Rebel in a company town
Several years ago I participated in a public “debate” about the exigent matter of whether Los Angeles was better than New York or vice versa. I put “debate” in quotes because it was more like a reading followed by 20 minutes of lethargic sparring. The event was called something like “New York vs. L.A.: Which Is Better,” and people had actually shown up to watch as if they might learn something. My opponent was a fortysomething writer/artist/DJ, or something along those lines. I won’t attempt to re-create his oration, but these were his major talking points.
L.A. is la-la land.
Everyone is in the entertainment business.
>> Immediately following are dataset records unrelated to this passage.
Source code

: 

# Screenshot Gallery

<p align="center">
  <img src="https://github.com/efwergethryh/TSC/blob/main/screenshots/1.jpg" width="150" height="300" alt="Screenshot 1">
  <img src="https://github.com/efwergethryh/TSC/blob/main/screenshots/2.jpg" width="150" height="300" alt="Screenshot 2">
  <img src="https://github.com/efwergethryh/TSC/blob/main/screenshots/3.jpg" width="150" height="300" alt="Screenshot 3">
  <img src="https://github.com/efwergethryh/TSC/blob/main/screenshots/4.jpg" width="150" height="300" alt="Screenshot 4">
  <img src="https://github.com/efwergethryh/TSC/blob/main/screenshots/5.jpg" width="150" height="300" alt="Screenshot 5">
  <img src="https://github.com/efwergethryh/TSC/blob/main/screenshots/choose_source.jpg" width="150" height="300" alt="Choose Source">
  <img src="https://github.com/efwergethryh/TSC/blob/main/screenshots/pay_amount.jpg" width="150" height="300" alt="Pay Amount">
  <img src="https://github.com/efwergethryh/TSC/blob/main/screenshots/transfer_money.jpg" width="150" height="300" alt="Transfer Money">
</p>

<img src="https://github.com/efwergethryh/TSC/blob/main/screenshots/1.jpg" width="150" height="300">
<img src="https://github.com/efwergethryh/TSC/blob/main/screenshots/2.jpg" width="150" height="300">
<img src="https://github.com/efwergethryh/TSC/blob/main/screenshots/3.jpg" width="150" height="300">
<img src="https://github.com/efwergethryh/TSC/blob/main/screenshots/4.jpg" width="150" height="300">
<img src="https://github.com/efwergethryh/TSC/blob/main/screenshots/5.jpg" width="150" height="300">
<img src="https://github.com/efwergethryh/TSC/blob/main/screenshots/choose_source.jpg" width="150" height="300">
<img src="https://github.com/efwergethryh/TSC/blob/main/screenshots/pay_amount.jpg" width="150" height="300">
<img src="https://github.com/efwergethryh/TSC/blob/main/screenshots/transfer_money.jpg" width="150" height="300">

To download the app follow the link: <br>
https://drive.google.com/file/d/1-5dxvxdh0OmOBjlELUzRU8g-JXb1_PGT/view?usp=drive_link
Everyone has had plastic surgery. Meg Ryan’s lips! Can you believe?
The smog. Oh my God.
The traffic. Oh my God.
There is no literary scene. There is no theater scene. There is no art scene.
Et cetera.
Then it was my turn. I hadn’t lived in L.A. all that long and didn’t have a lot of ammunition, but I gave it my best shot. I mentioned all the people I knew who did not work in the entertainment business, had not had plastic surgery and drove crappy cars. I can’t really remember what else I said because ever since, I’ve been kicking myself over what I should have said to him: “You left out the part about how L.A.’s only cultural advantage is being able to make a right turn on a red light.”
When it comes to cliches about Los Angeles, that one line from “Annie Hall” pretty much does the work of a thousand tired axioms about surgical enhancements and smog. After all, it’s brought to us by the grand marshal of New York cliches, Woody Allen, who, had I used him as the sole evidence in my argument, would have furnished such keen debating points as “everyone in New York is in psychoanalysis, wears black and lives in a loft with Max von Sydow.”
In other words, if Los Angeles is a town where people work in only one industry, then New York is a town where clothes come in only one color. And since everyone knows that New Yorkers also wear brown and dark green, I think I can safely rest my case.
Except during Oscar season. This is a time — and depending on your definition of “season,” it can be a very long time — when L.A.’s reputation for one-track enthusiasms goes from largely unwarranted to sadly justified. Suddenly, movie advertisements are no longer about attracting audiences (“now in theaters”) but influencing Academy voters (“for your consideration”). DVDs will suddenly be referred to as “screeners.” Oscar parties (not just bashes thrown by Elton John but grim living-room affairs hosted by friends with too much IKEA furniture) will be scheduled and prepared for with breathless anticipation.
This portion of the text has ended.